11. De rechtbank erkent de essentiële rol van verweerder voor de beoordeling van de aanvraag en dat het in de eerste plaats aan verweerder is om te beoordelen of een uitspraak van de rechtbank leidt tot, in dit geval, verlening van uitstel van vertrek. De rechtbank ziet in dit geval echter aanleiding om zelf in de zaak te voorzien. Daartoe is in de eerste plaats van belang dat, zoals hiervoor al is gebleken, verweerder een eerdere mogelijkheid om zelf het motiveringsgebrek in het besluit te herstellen niet heeft benut. Ook neemt de rechtbank in aanmerking dat deze procedure al erg lang duurt en dat ook in de eerste aanvraag van eiseres om uitstel van vertrek het beroep gegrond is verklaard. Ten slotte wijst de rechtbank erop dat uit het
Torubarovarrestvolgt dat het recht op een effectief rechtsmiddel van artikel 47 van het EU Handvest met zich brengt dat wanneer de beslisautoriteit niet in overeenstemming handelt met een uitspraak van de bestuursrechter waarbij een besluit is vernietigd en terugverwezen, de bestuursrechter gehouden is om dit in overeenstemming met zijn eerdere uitspraak te wijzigen en zijn beslissing in de plaats te stellen van die van de beslisautoriteit. De rechtbank zal daarom het primaire besluit herroepen en verweerder opdragen om eiseres uitstel van vertrek te verlenen op grond van artikel 64 van de Vw 2000 voor de duur van één jaar met ingang van 17 februari 2021. Ter zitting heeft eiseres namelijk aangegeven dat verlening voor de termijn van één jaar gebruikelijk is en verweerder heeft dit niet betwist.

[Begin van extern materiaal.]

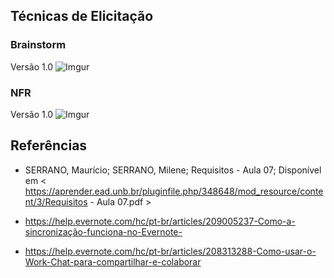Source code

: ## Técnicas de Elicitação


### Brainstorm
Versão 1.0
![Imgur](https://i.imgur.com/o7HVp9e.jpg)



### NFR
Versão 1.0
![Imgur](https://i.imgur.com/pe2dprs.jpg)





## Referências


* SERRANO, Maurício; SERRANO, Milene; Requisitos - Aula 07; Disponível em < https://aprender.ead.unb.br/pluginfile.php/348648/mod_resource/content/3/Requisitos - Aula 07.pdf >

* https://help.evernote.com/hc/pt-br/articles/209005237-Como-a-sincronização-funciona-no-Evernote- 
* https://help.evernote.com/hc/pt-br/articles/208313288-Como-usar-o-Work-Chat-para-compartilhar-e-colaborar
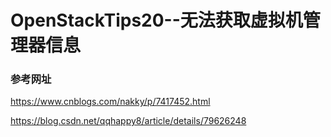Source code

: # OpenStackTips20--无法获取虚拟机管理器信息

### 参考网址

https://www.cnblogs.com/nakky/p/7417452.html

https://blog.csdn.net/qqhappy8/article/details/79626248

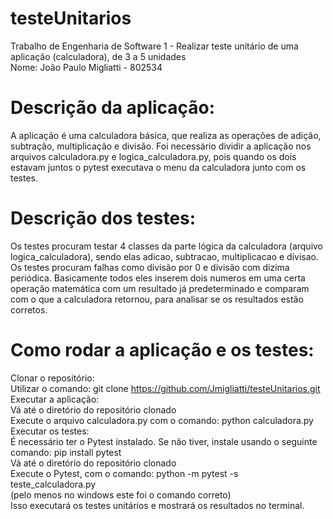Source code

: # testeUnitarios
Trabalho de Engenharia de Software 1 - Realizar teste unitário de uma aplicação (calculadora), de 3 a 5 unidades<br />
Nome: João Paulo Migliatti - 802534

# Descrição da aplicação:
A aplicação é uma calculadora básica, que realiza as operações de adição, subtração, multiplicação e divisão.
Foi necessário dividir a aplicação nos arquivos calculadora.py e logica_calculadora.py, pois quando os dois estavam juntos o pytest executava o menu da calculadora junto com os testes.

# Descrição dos testes:
Os testes procuram testar 4 classes da parte lógica da calculadora (arquivo logica_calculadora), sendo elas adicao, subtracao, multiplicacao e divisao. Os testes procuram falhas como divisão por 0 e divisão com dizima periódica. Basicamente todos eles inserem dois numeros em uma certa operação matemática com um resultado já predeterminado e comparam com o que a calculadora retornou, para analisar se os resultados estão corretos.

# Como rodar a aplicação e os testes:
Clonar o repositório:<br />
Utilizar o comando: git clone https://github.com/Jmigliatti/testeUnitarios.git<br />
Executar a aplicação:<br />
Vá até o diretório do repositório clonado<br />
Execute o arquivo calculadora.py com o comando: python calculadora.py<br />
Executar os testes:<br />
É necessário ter o Pytest instalado. Se não tiver, instale usando o seguinte comando: pip install pytest<br />
Vá até o diretório do repositório clonado<br />
Execute o Pytest, com o comando: python -m pytest -s teste_calculadora.py<br />
(pelo menos no windows este foi o comando correto)<br />
Isso executará os testes unitários e mostrará os resultados no terminal.<br />



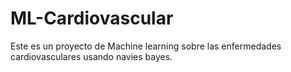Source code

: # ML-Cardiovascular
Este es un proyecto de Machine learning sobre las enfermedades cardiovasculares usando navies bayes. 
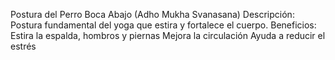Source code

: Postura del Perro Boca Abajo (Adho Mukha Svanasana)
Descripción:
Postura fundamental del yoga que estira y fortalece el cuerpo.
Beneficios:
Estira la espalda, hombros y piernas
Mejora la circulación
Ayuda a reducir el estrés
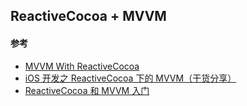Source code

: ## ReactiveCocoa + MVVM





#### 参考

- [MVVM With ReactiveCocoa](http://blog.leichunfeng.com/blog/2016/02/27/mvvm-with-reactivecocoa/)
- [iOS 开发之 ReactiveCocoa 下的 MVVM（干货分享）](http://blog.csdn.net/lishichao706/article/details/49887045)
- [ReactiveCocoa 和 MVVM 入门](http://yulingtianxia.com/blog/2015/05/21/ReactiveCocoa-and-MVVM-an-Introduction/)

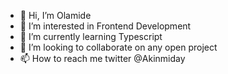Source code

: - 👋 Hi, I’m Olamide
- 👀 I’m interested in Frontend Development
- 🌱 I’m currently learning Typescript
- 💞️ I’m looking to collaborate on any open project
- 📫 How to reach me twitter @Akinmiday

<!---
akinmiday/akinmiday is a ✨ special ✨ repository because its `README.md` (this file) appears on your GitHub profile.
You can click the Preview link to take a look at your changes.
--->
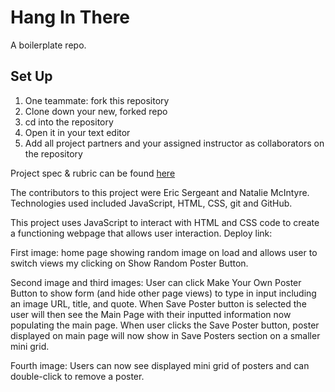 # Hang In There

A boilerplate repo.

## Set Up

1. One teammate: fork this repository
2. Clone down your new, forked repo
3. cd into the repository
4. Open it in your text editor
5. Add all project partners and your assigned instructor as collaborators on the repository

Project spec & rubric can be found [here](https://frontend.turing.io/projects/module-1/hang-in-there.html)


<!-- README is well formatted and gives good context about the project. At minimum, a sufficient README should contain - contributors, technologies used, instructions for running and viewing the project, deploy link (gh-pages), images/GIFs if necessary, future additions, etc. Think about what a user needs to understand and get the full picture of the application. -->

The contributors to this project were Eric Sergeant and Natalie McIntyre. Technologies used included JavaScript, HTML, CSS, git and GitHub.

This project uses JavaScript to interact with HTML and CSS code to create a functioning webpage that allows user interaction.
Deploy link:

First image: home page showing random image on load and allows user to switch views my clicking on Show Random Poster Button.

Second image and third images: User can click Make Your Own Poster Button to show form (and hide other page views) to type in input including an
image URL, title, and quote. When Save Poster button is selected the user will then see the Main Page with their inputted information now populating the main page. When user clicks the Save Poster button, poster displayed on main page will now
show in Save Posters section on a smaller mini grid.

Fourth image: Users can now see displayed mini grid of posters and can double-click to remove a poster.
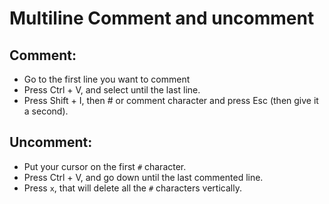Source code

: # Multiline Comment and uncomment

## Comment:

- Go to the first line you want to comment
- Press Ctrl + V, and select until the last line. 
- Press Shift + I, then # or comment character and press Esc (then give it a second).

## Uncomment:

- Put your cursor on the first `#` character.
- Press Ctrl + V, and go down until the last commented line.
- Press `x`, that will delete all the `#` characters vertically.


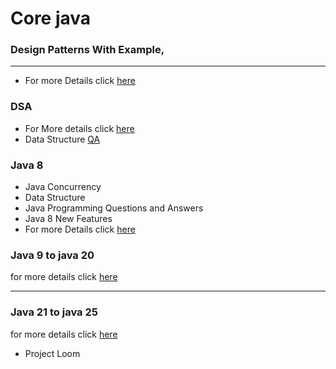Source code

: # Core java

### Design Patterns With Example,
<hr/>

- For more Details click [here](/design_pattern/design_patterns.md)

### DSA
- For More details click [here](/java-8proj/data_structure.md)
- Data Structure [QA](/java-8proj/data_structureqa.md)
### Java 8

- Java Concurrency
- Data Structure
- Java Programming Questions and Answers
- Java 8 New Features
- For more Details click [here](/java-8proj/readme.md)

### Java 9 to java 20
for more details click [here](java-20/readme.md)

<hr/>


### Java 21 to java 25
for more details click [here](java21-to-25/readme.md)
- Project Loom
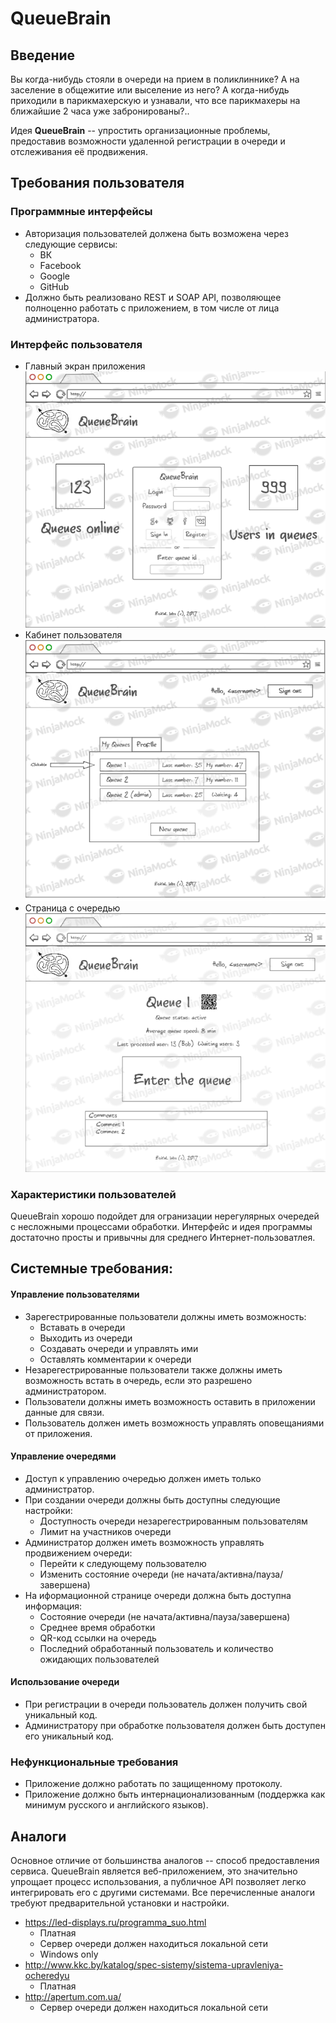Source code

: # QueueBrain
## Введение
Вы когда-нибудь стояли в очереди на прием в поликлиннике? А на заселение в общежитие или выселение из него? А когда-нибудь приходили в парикмахерскую и узнавали, что все парикмахеры на ближайшие 2 часа уже забронированы?..

Идея __QueueBrain__ -- упростить организационные проблемы, предоставив возможности удаленной регистрации в очереди и отслеживания её продвижения.

## Требования пользователя
### Программные интерфейсы
* Авторизация пользователей должена быть возможена через следующие сервисы:
    - ВК
    - Facebook
    - Google
    - GitHub
* Должно быть реализовано REST и SOAP API, позволяющее полноценно работать с приложением, в том числе от лица администратора. 
### Интерфейс пользователя
* Главный экран приложения
    ![Main](docs/mockups/Main.png)
* Кабинет пользователя
    ![PersonalPage](docs/mockups/Personal.png)
* Страница с очередью
    ![QueuePage](docs/mockups/QueuePage.png)
### Характеристики пользователей
QueueBrain хорошо подойдет для огранизации нерегулярных очередей с несложными процессами обработки. Интерфейс и идея программы достаточно просты и привычны для среднего Интернет-пользоватлея.
## Системные требования:
#### Управление пользователями    
* Зарегестрированные пользователи должны иметь возможность:
    - Вставать в очереди
    - Выходить из очереди
    - Создавать очереди и управлять ими
    - Оставлять комментарии к очереди
* Незарегестрированные пользователи также должны иметь возможность встать в очередь, если это разрешено администратором. 
* Пользователи должны иметь возможность оставить в приложении данные для связи.
* Пользователь должен иметь возможность управлять оповещаниями от приложения.

#### Управление очередями
* Доступ к управлению очередью должен иметь только администратор. 
* При создании очереди должны быть доступны следующие настройки:
    - Доступность очереди незарегестрированным пользователям
    - Лимит на участников очереди
* Администратор должен иметь возможность управлять продвижением очереди:
    - Перейти к следующему пользователю
    - Изменить состояние очереди (не начата/активна/пауза/завершена)
* На иформационной странице очереди должна быть доступна информация:
    - Состояние очереди (не начата/активна/пауза/завершена)
    - Среднее время обработки
    - QR-код ссылки на очередь
    - Последний обработанный пользователь и количество ожидающих пользователей

#### Использование очереди
* При регистрации в очереди пользователь должен получить свой уникальный код. 
* Администратору при обработке пользователя должен быть доступен его уникальный код.

### Нефункциональные требования
* Приложение должно работать по защищенному протоколу.
* Приложение должно быть интернационализованным (поддержка как минимум русского и английского языков).

## Аналоги
Основное отличие от большинства аналогов -- способ предоставления сервиса. QueueBrain является веб-приложением, это значительно упрощает процесс использования, а публичное API позволяет легко интегрировать его с другими системами. 
Все перечисленные аналоги требуют предварительной установки и настройки.
* https://led-displays.ru/programma_suo.html
    - Платная
    - Сервер очереди должен находиться локальной сети
    - Windows only
* http://www.kkc.by/katalog/spec-sistemy/sistema-upravleniya-ocheredyu
    - Платная
* http://apertum.com.ua/
    - Сервер очереди должен находиться локальной сети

12. Omdat het beroep gegrond is, ziet de rechtbank aanleiding om verweerder te veroordelen in de door eiseres gemaakte proceskosten. Die kosten worden op grond van het Besluit proceskosten bestuursrecht vastgesteld op € 1.068,- (1 punt voor indienen beroepschrift en 1 punt voor de zitting met een waarde per punt van € 534,- en een wegingsfactor 1).
13. Nu de rechtbank het verzoek van eiseres om te worden vrijgesteld van betaling van het griffierecht heeft toegewezen, hoeft verweerder dat niet aan eiseres te vergoeden.